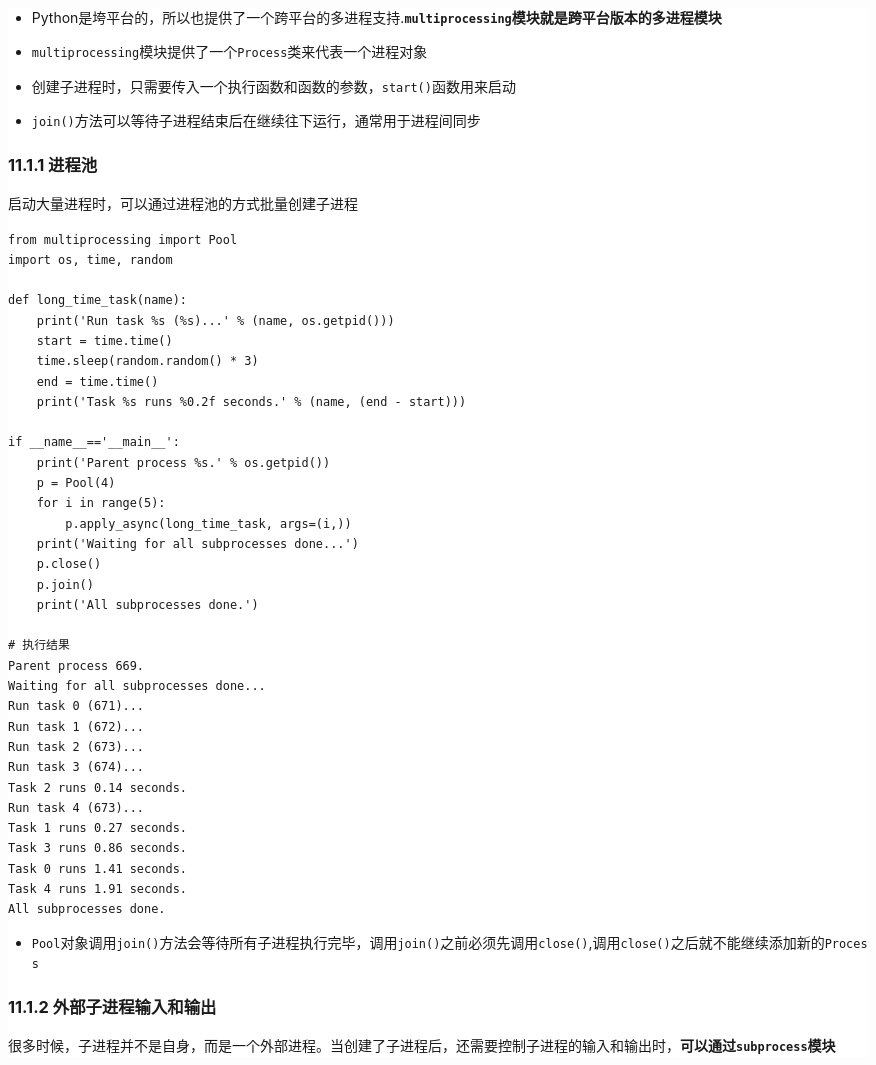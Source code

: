 - Python是垮平台的，所以也提供了一个跨平台的多进程支持.**`multiprocessing`模块就是跨平台版本的多进程模块**

- `multiprocessing`模块提供了一个`Process`类来代表一个进程对象

- 创建子进程时，只需要传入一个执行函数和函数的参数，`start()`函数用来启动

- `join()`方法可以等待子进程结束后在继续往下运行，通常用于进程间同步


### 11.1.1 进程池

启动大量进程时，可以通过进程池的方式批量创建子进程

	from multiprocessing import Pool
	import os, time, random
	
	def long_time_task(name):
	    print('Run task %s (%s)...' % (name, os.getpid()))
	    start = time.time()
	    time.sleep(random.random() * 3)
	    end = time.time()
	    print('Task %s runs %0.2f seconds.' % (name, (end - start)))
	
	if __name__=='__main__':
	    print('Parent process %s.' % os.getpid())
	    p = Pool(4)
	    for i in range(5):
	        p.apply_async(long_time_task, args=(i,))
	    print('Waiting for all subprocesses done...')
	    p.close()
	    p.join()
	    print('All subprocesses done.')

	# 执行结果
	Parent process 669.
	Waiting for all subprocesses done...
	Run task 0 (671)...
	Run task 1 (672)...
	Run task 2 (673)...
	Run task 3 (674)...
	Task 2 runs 0.14 seconds.
	Run task 4 (673)...
	Task 1 runs 0.27 seconds.
	Task 3 runs 0.86 seconds.
	Task 0 runs 1.41 seconds.
	Task 4 runs 1.91 seconds.
	All subprocesses done.

- `Pool`对象调用`join()`方法会等待所有子进程执行完毕，调用`join()`之前必须先调用`close()`,调用`close()`之后就不能继续添加新的`Process`

### 11.1.2 外部子进程输入和输出

很多时候，子进程并不是自身，而是一个外部进程。当创建了子进程后，还需要控制子进程的输入和输出时，**可以通过`subprocess`模块**
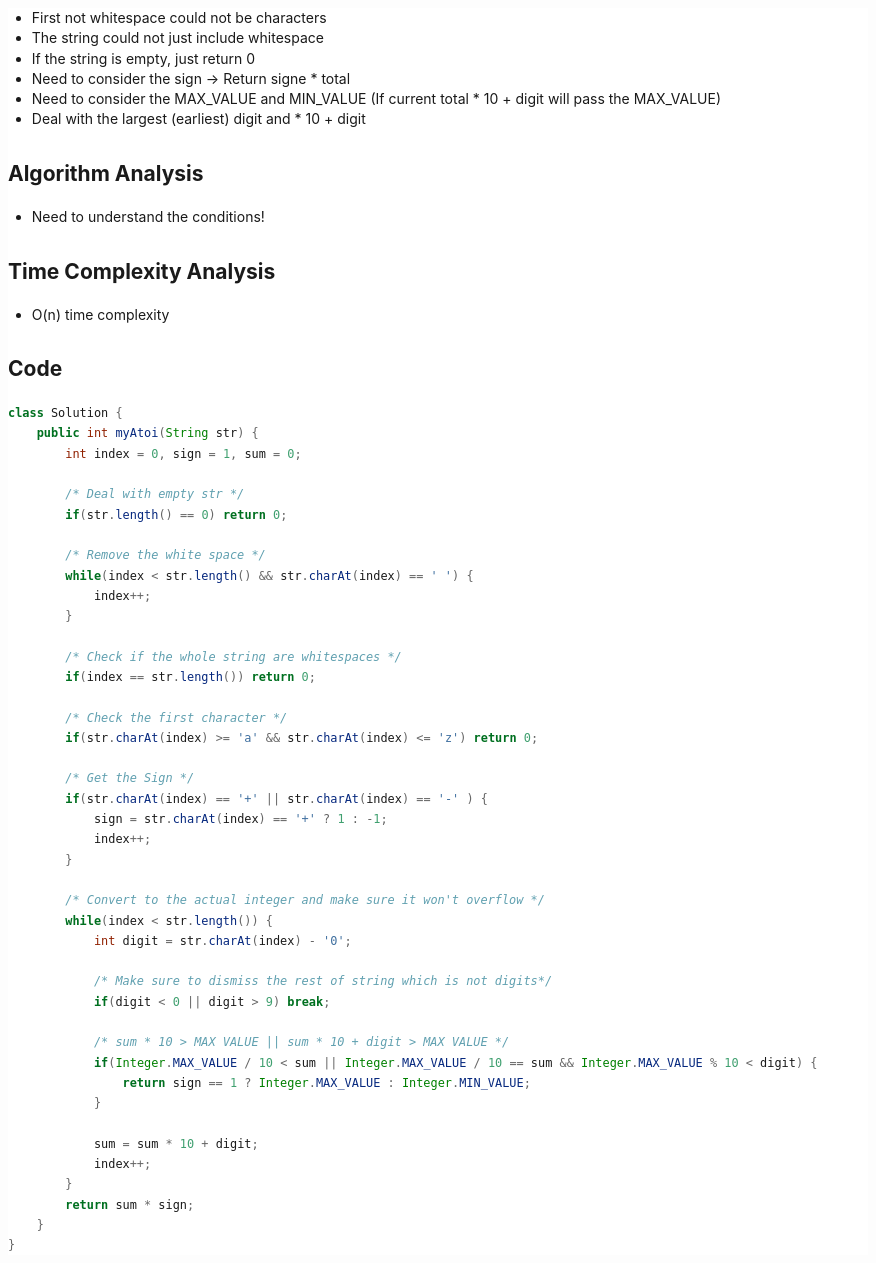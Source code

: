 - First not whitespace could not be characters
- The string could not just include whitespace
- If the string is empty, just return 0
- Need to consider the sign -> Return signe * total
- Need to consider the MAX_VALUE and MIN_VALUE (If current total * 10 + digit will pass the MAX_VALUE)
- Deal with the largest (earliest) digit and * 10 + digit

## Algorithm Analysis

- Need to understand the conditions!

## Time Complexity Analysis
- O(n) time complexity

## Code

```java
class Solution {
    public int myAtoi(String str) {
        int index = 0, sign = 1, sum = 0;
        
        /* Deal with empty str */
        if(str.length() == 0) return 0;
        
        /* Remove the white space */
        while(index < str.length() && str.charAt(index) == ' ') {
            index++;
        }
        
        /* Check if the whole string are whitespaces */
        if(index == str.length()) return 0;
        
        /* Check the first character */
        if(str.charAt(index) >= 'a' && str.charAt(index) <= 'z') return 0;
        
        /* Get the Sign */
        if(str.charAt(index) == '+' || str.charAt(index) == '-' ) {
            sign = str.charAt(index) == '+' ? 1 : -1;
            index++;
        }
        
        /* Convert to the actual integer and make sure it won't overflow */
        while(index < str.length()) {
            int digit = str.charAt(index) - '0';
            
            /* Make sure to dismiss the rest of string which is not digits*/
            if(digit < 0 || digit > 9) break;
            
            /* sum * 10 > MAX VALUE || sum * 10 + digit > MAX VALUE */
            if(Integer.MAX_VALUE / 10 < sum || Integer.MAX_VALUE / 10 == sum && Integer.MAX_VALUE % 10 < digit) {
                return sign == 1 ? Integer.MAX_VALUE : Integer.MIN_VALUE;
            }
            
            sum = sum * 10 + digit;
            index++;
        }
        return sum * sign;
    }
}
```
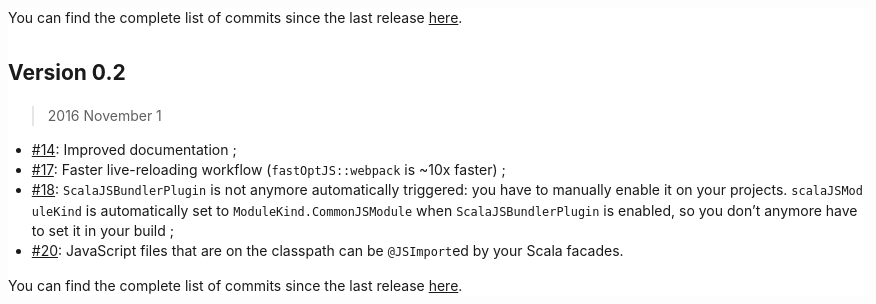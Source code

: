 You can find the complete list of commits since the last release
[here](https://github.com/scalacenter/scalajs-bundler/compare/v0.2...v0.2.1).

## Version 0.2

> 2016 November 1

- [#14](https://github.com/scalacenter/scalajs-bundler/pull/14): Improved documentation ;
- [#17](https://github.com/scalacenter/scalajs-bundler/pull/17): Faster live-reloading workflow
  (`fastOptJS::webpack` is ~10x faster) ;
- [#18](https://github.com/scalacenter/scalajs-bundler/pull/18): `ScalaJSBundlerPlugin` is not
  anymore automatically triggered: you have to manually enable it on your projects.
  `scalaJSModuleKind` is automatically set to `ModuleKind.CommonJSModule` when `ScalaJSBundlerPlugin`
  is enabled, so you don’t anymore have to set it in your build ;
- [#20](https://github.com/scalacenter/scalajs-bundler/pull/20): JavaScript files that are on
  the classpath can be `@JSImport`ed by your Scala facades.

You can find the complete list of commits since the last release
[here](https://github.com/scalacenter/scalajs-bundler/compare/v0.1...v0.2).
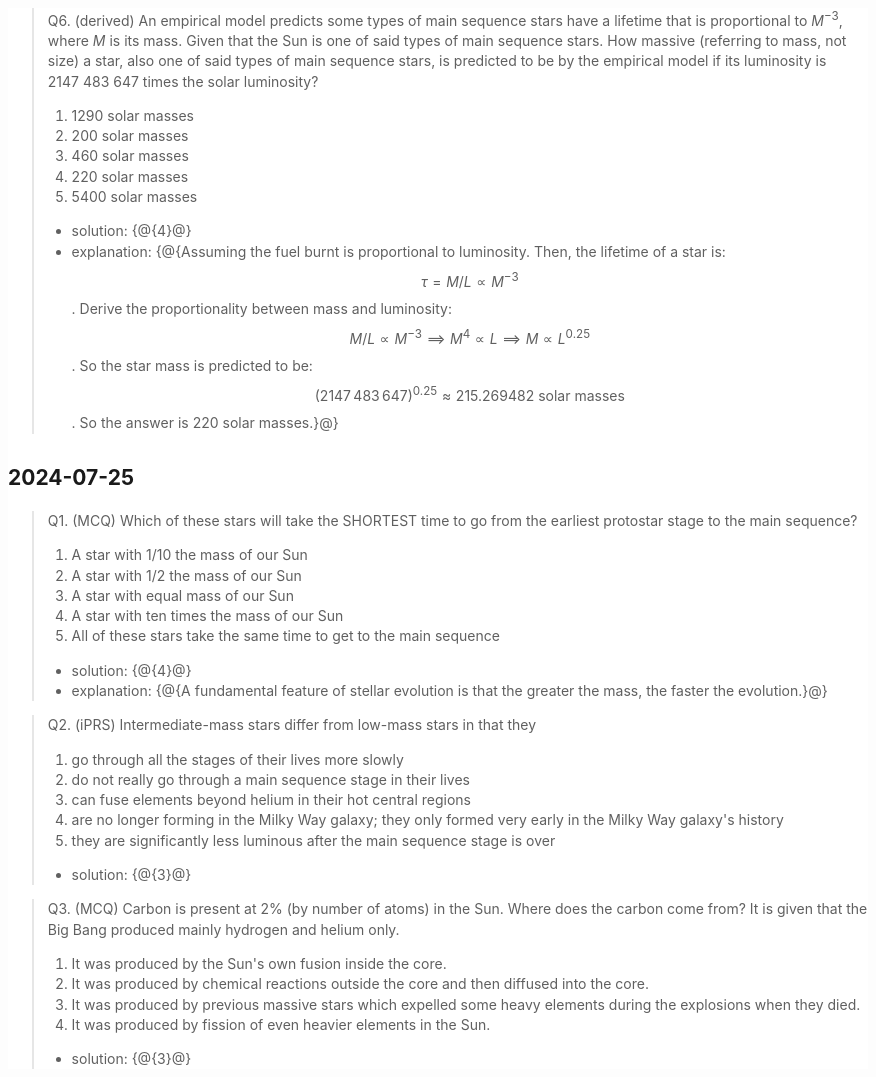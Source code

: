 

> Q6. (derived) An empirical model predicts some types of main sequence stars have a lifetime that is proportional to $M^{-3}$, where $M$ is its mass. Given that the Sun is one of said types of main sequence stars. How massive (referring to mass, not size) a star, also one of said types of main sequence stars, is predicted to be by the empirical model if its luminosity is 2147&nbsp;483&nbsp;647 times the solar luminosity?
>
> 1. 1290 solar masses
> 2. 200 solar masses
> 3. 460 solar masses
> 4. 220 solar masses
> 5. 5400 solar masses
>
> - solution: {@{4}@}
> - explanation: {@{Assuming the fuel burnt is proportional to luminosity. Then, the lifetime of a star is: $$\tau = M / L \propto M^{-3}$$. Derive the proportionality between mass and luminosity: $$M / L \propto M^{-3} \implies M^4 \propto L \implies M \propto L^{0.25}$$. So the star mass is predicted to be: $$(2147\,483\,647)^{0.25} \approx 215.269482~\mathrm{solar\ masses}$$. So the answer is 220 solar masses.}@} 

## 2024-07-25

> Q1. (MCQ) Which of these stars will take the SHORTEST time to go from the earliest protostar stage to the main sequence?
>
> 1. A star with 1/10 the mass of our Sun
> 2. A star with 1/2 the mass of our Sun
> 3. A star with equal mass of our Sun
> 4. A star with ten times the mass of our Sun
> 5. All of these stars take the same time to get to the main sequence
>
> - solution: {@{4}@}
> - explanation: {@{A fundamental feature of stellar evolution is that the greater the mass, the faster the evolution.}@} 



> Q2. (iPRS) Intermediate-mass stars differ from low-mass stars in that they
>
> 1. go through all the stages of their lives more slowly
> 2. do not really go through a main sequence stage in their lives
> 3. can fuse elements beyond helium in their hot central regions
> 4. are no longer forming in the Milky Way galaxy; they only formed very early in the Milky Way galaxy's history
> 5. they are significantly less luminous after the main sequence stage is over
>
> - solution: {@{3}@} 



> Q3. (MCQ) Carbon is present at 2% (by number of atoms) in the Sun. Where does the carbon come from? It is given that the Big Bang produced mainly hydrogen and helium only.
>
> 1. It was produced by the Sun's own fusion inside the core.
> 2. It was produced by chemical reactions outside the core and then diffused into the core.
> 3. It was produced by previous massive stars which expelled some heavy elements during the explosions when they died.
> 4. It was produced by fission of even heavier elements in the Sun.
>
> - solution: {@{3}@}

◆ **About this task**: Beginning with the line containing "200 solar masses" and ending with the line containing "into the core.", extract those lines exactly from the listing above, and only those.

◆ **Answer to the exercise**:
> 2. 200 solar masses
> 3. 460 solar masses
> 4. 220 solar masses
> 5. 5400 solar masses
>
> - solution: {@{4}@}
> - explanation: {@{Assuming the fuel burnt is proportional to luminosity. Then, the lifetime of a star is: $$\tau = M / L \propto M^{-3}$$. Derive the proportionality between mass and luminosity: $$M / L \propto M^{-3} \implies M^4 \propto L \implies M \propto L^{0.25}$$. So the star mass is predicted to be: $$(2147\,483\,647)^{0.25} \approx 215.269482~\mathrm{solar\ masses}$$. So the answer is 220 solar masses.}@} 

## 2024-07-25

> Q1. (MCQ) Which of these stars will take the SHORTEST time to go from the earliest protostar stage to the main sequence?
>
> 1. A star with 1/10 the mass of our Sun
> 2. A star with 1/2 the mass of our Sun
> 3. A star with equal mass of our Sun
> 4. A star with ten times the mass of our Sun
> 5. All of these stars take the same time to get to the main sequence
>
> - solution: {@{4}@}
> - explanation: {@{A fundamental feature of stellar evolution is that the greater the mass, the faster the evolution.}@} 



> Q2. (iPRS) Intermediate-mass stars differ from low-mass stars in that they
>
> 1. go through all the stages of their lives more slowly
> 2. do not really go through a main sequence stage in their lives
> 3. can fuse elements beyond helium in their hot central regions
> 4. are no longer forming in the Milky Way galaxy; they only formed very early in the Milky Way galaxy's history
> 5. they are significantly less luminous after the main sequence stage is over
>
> - solution: {@{3}@} 



> Q3. (MCQ) Carbon is present at 2% (by number of atoms) in the Sun. Where does the carbon come from? It is given that the Big Bang produced mainly hydrogen and helium only.
>
> 1. It was produced by the Sun's own fusion inside the core.
> 2. It was produced by chemical reactions outside the core and then diffused into the core.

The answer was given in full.